Такова повесть усредненной жизни – жизни без определенной духовной цели. Но повесть о человеке, у которого есть такая цель, не может быть поведана в столь простых словах, и результаты его переживаний не будут теми же, хотя сами переживания могут быть похожи. Обычному наблюдателю это несходство может и не бросаться в глаза, но оно заключается в том, что, когда человек, имеющий духовную цель, достигает в своем жизненном цикле точки, где удлинившиеся периоды между радостью и скорбью оставляют ему время и место для размышлений, для пересмотра и усвоения плодов его опыта, он улавливает образ великой цели, стоящей за всеми этими колебаниями, – и понимает, что они необходимы для развития. Он понимает, что когда маятник его жизненных часов уменьшает свой размах, то наступает время покоя и молчания, создавая возможность для пришествия «Святого Духа» – Просветителя, посредством которого одного только раскрываются беспредельные таинства жизни.
Тогда предназначение жизни становится для него очевидным.
Он понимает, что маятник может достичь состояния покоя и равновесия без разрушения часов, и эти часы можно завести вновь по его желанию. Поэтому он тратит свое время и усилия на обретение силы и способности воистину управлять своей собственной жизнью, вместо того чтобы позволять контролировать ее стихийным силам бытия, чувствам и эмоциям.
Со временем он обнаруживает, что сможет лучше послужить миру и самому себе, если сумеет продлить это состояние равновесия неограниченно. Таким образом он передает свою жизненную энергию на высший план бытия, и делает это сознательно, в то время как человек, не имеющий духовной цели, является игрушкой сил, которые контролируют его до самого конца жизни и за ее пределом.
Конечный результат действия определяется мотивом и целью поступка, каковы бы ни были побочные эффекты такого действия. Чем более возвышенна, чем более гуманна и менее эгоистична цель, тем тяжелее будет сражение с парами противоположностей; однако без побед, одержанных в таких битвах, человек никогда не поднялся бы над бездушным животным воплощением, которым он был до инкарнации Сынов Разума.

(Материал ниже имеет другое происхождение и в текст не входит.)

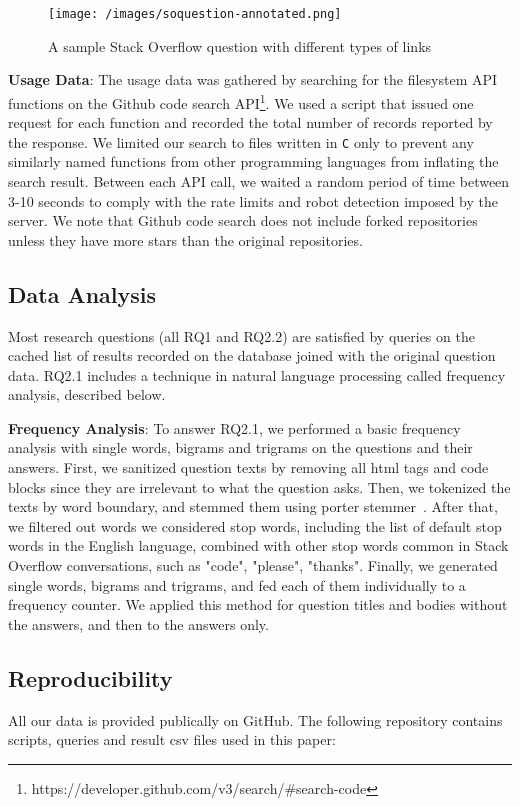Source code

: \begin{figure}[t!]
  \texttt{[image: /images/soquestion-annotated.png]}
  \caption{A sample Stack Overflow question with different types of links}
  \label{fig:soq}
\end{figure}

\textbf{Usage Data}: The usage data was gathered by searching for the filesystem API functions on the Github code search API\footnote{https://developer.github.com/v3/search/\#search-code}. We used a script that issued one request for each function and recorded the total number of records reported by the response. We limited our search to files written in \texttt{C} only to prevent any similarly named functions from other programming languages from inflating the search result. Between each API call, we waited a random period of time between 3-10 seconds to comply with the rate limits and robot detection imposed by the server. We note that Github code search does not include forked repositories unless they have more stars than the original repositories.

\subsection{Data Analysis}\label{subsec:analysis}
Most research questions (all RQ1 and RQ2.2) are satisfied by queries on the cached list of results recorded on the database joined with the original question data. RQ2.1 includes a technique in natural language processing called frequency analysis, described below.

\textbf{Frequency Analysis}: To answer RQ2.1, we performed a basic frequency analysis with single words, bigrams and trigrams on the questions and their answers. First, we sanitized question texts by removing all html tags and code blocks since they are irrelevant to what the question asks. Then, we tokenized the texts by word boundary, and stemmed them using porter stemmer~\cite{Porter1980}. After that, we filtered out words we considered stop words, including the list of default stop words in the English language, combined with other stop words common in Stack Overflow conversations, such as "code", "please", "thanks". Finally, we generated single words, bigrams and trigrams, and fed each of them individually to a frequency counter. We applied this method for question titles and bodies without the answers, and then to the answers only.

\subsection{Reproducibility}\label{subsec:repr}
All our data is provided publically on GitHub. The following repository contains scripts, queries and result csv files used in this paper:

Поэтому вместо того, чтобы рассматривать пары противоположностей как бессмысленные, жестокие инструменты пыток, изобретенные гневливым Богом, к чему человек склонен, терзаемый муками страдания, ему следует попытаться взглянуть на них со стороны и понять, что они благотворны, необходимы и ведут ко благу.
ПРАВЕДНОСТЬ Урок 160
Когда человек достигает своей полной ментальной и физической зрелости и какой-либо внешний импульс побуждает его пересмотреть и проанализировать все черты, стороны и условия жизни, послужившие инструментами в создании того, что мир именует его успехами – его удовольствия, власть над более слабыми людьми, самопотворство в любой желаемой форме, – что тогда предлагает ему жизнь в качестве основы для неослабных усилий в последующие дни и годы?
Если он столкнется лицом к лицу со своей обнаженной душою в этот период самоисследования и увидит лохмотья и рубище, лежащие у ее ног или все еще покрывающие ее, те жалкие отрепья его права по рождению, которые одни остаются конечными результатами всех его прошлых усилий, а именно – пресыщение, разочарование, безнадежность, горькое презрение к вещам, способам, средствам, идеалам его собратьев – мужчин и женщин, с которыми он тесно общался в разнообразных опытах своей деловой и социальной жизни – вполне может быть, что в паузе между этими размышлениями слово «праведность» коснется его слуха, или его прошепчет его Божественное «Я» и принудит его к более справедливому пересмотру жизненного опыта и более ясному определению причин и следствий. В этом случае бесцельное и безотрадное будущее смыкается перед глазами человека, и сожаление об утраченных возможностях временно делает его слепым ко всему остальному.
Лишь тогда может он начать понимать красоту, желанность праведности, необходимость следования некоему своду духовных и материальных, моральных и этических законов, подобных тем, что перечислены в десяти заповедях или в каком-либо другом религиозном своде правил, который передавался от отца к сыну со времен незапамятных.
В его сознании брезжит мысль о том, что он совершенно неверно истолковал цель и характер этих законов и что они далеки от того, чтобы быть деспотическими, нежеланными, уничижающими требованиями отвергнутого им ранее личного Бога или какого-то диктатора прошлых эпох, в действительности являясь самыми благотворными, полезными, ясными, всеобъемлющими и разумными правилами жизни, какие только может изобрести человеческий или божественный разум.